Professional Pay: It's the Pennsylvania Priority
by Dave Winans, April 2008
It's one thing to set starting salary targets of $40,000 for every teacher and a living wage for every ESP, initial goals of NEA's national Salary Campaign. But how can a state affiliate reach those goals?
For valuable clues, look at the Pennsylvania State Education Association's comprehensive teacher and ESP pay initiatives, which push local affiliates toward (and above) the "40K" and living wage floors through a range of researched, field-tested tactics-starting with intensive bargainer focus on "best practices" for salary schedule development.

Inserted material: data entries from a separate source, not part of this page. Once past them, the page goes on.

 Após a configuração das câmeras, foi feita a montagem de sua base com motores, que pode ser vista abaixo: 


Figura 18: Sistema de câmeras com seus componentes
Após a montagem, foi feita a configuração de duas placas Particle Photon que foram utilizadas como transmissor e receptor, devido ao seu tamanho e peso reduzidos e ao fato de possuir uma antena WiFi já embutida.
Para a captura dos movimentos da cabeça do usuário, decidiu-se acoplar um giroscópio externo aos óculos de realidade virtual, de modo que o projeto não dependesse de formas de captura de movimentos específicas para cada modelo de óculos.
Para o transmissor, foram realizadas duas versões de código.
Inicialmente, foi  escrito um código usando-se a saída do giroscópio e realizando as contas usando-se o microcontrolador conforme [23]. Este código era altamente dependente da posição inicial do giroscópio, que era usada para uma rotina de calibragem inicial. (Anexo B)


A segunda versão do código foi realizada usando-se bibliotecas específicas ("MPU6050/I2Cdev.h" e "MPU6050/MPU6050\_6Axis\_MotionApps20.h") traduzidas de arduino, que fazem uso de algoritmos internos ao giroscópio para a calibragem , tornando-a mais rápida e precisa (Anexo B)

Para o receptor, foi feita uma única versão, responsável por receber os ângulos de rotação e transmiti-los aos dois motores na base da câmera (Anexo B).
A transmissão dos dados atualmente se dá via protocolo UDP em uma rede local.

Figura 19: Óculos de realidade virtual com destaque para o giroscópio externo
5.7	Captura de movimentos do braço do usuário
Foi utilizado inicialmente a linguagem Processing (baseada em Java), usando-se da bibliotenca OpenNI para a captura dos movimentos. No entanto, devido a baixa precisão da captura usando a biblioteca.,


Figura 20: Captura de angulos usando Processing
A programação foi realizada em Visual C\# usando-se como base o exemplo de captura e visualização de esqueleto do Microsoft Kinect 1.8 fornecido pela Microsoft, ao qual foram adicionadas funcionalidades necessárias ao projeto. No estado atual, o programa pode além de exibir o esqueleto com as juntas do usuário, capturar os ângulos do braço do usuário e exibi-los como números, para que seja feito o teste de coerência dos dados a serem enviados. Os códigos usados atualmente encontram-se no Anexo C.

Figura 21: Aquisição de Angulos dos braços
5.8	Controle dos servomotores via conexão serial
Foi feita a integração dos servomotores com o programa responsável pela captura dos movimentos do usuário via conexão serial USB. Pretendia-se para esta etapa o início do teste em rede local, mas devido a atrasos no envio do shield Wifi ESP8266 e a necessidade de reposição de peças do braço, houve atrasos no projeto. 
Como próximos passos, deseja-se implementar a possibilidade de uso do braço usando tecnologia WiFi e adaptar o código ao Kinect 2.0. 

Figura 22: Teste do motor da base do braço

The bottom line: It's working for PSEA, which faces the same rural, urban, and fiscal challenges as any other NEA affiliate. Currently, 210 PSEA teacher locals have contracts with starting pay of 40K or above, and 123 contracts actually pay teachers at that level now. More impressively, PSEA has three locals with contracts providing 50K minimums, one in a low-wealth former coal mining community, and has launched a "pilot" living wage campaign in one ESP affiliate-with another on the way.
Driving this momentum is a state affiliate that grasps the connection between higher pay and hard, focused union work. PSEA's comprehensive 2005-08 Professional Compensation Strategy stresses that "Implementation of the plan will require broad-based commitment from PSEA governance, staff, and members through increased salary training, utilization of technology, public awareness, and increased coordinated bargaining among local associations."
That doesn't tell half the story. When pressed, Pennsylvania strategists cite these factors behind PSEA's salary progress:
* Local member and leader buy-in. PSEA works to drive the "compensation awareness" element of its program, focused on five best practices for teacher pay scales and three for ESP schedules, beyond bargaining teams, local officers, and regional events-to meetings of members and Association reps. Across the state, teachers and ESPs alike are learning the career earnings advantage of short, strong schedules with decent minimums (that increase as much as maximum rates), uniform steps/increments, and as many extra columns/lanes as possible to reward professional development.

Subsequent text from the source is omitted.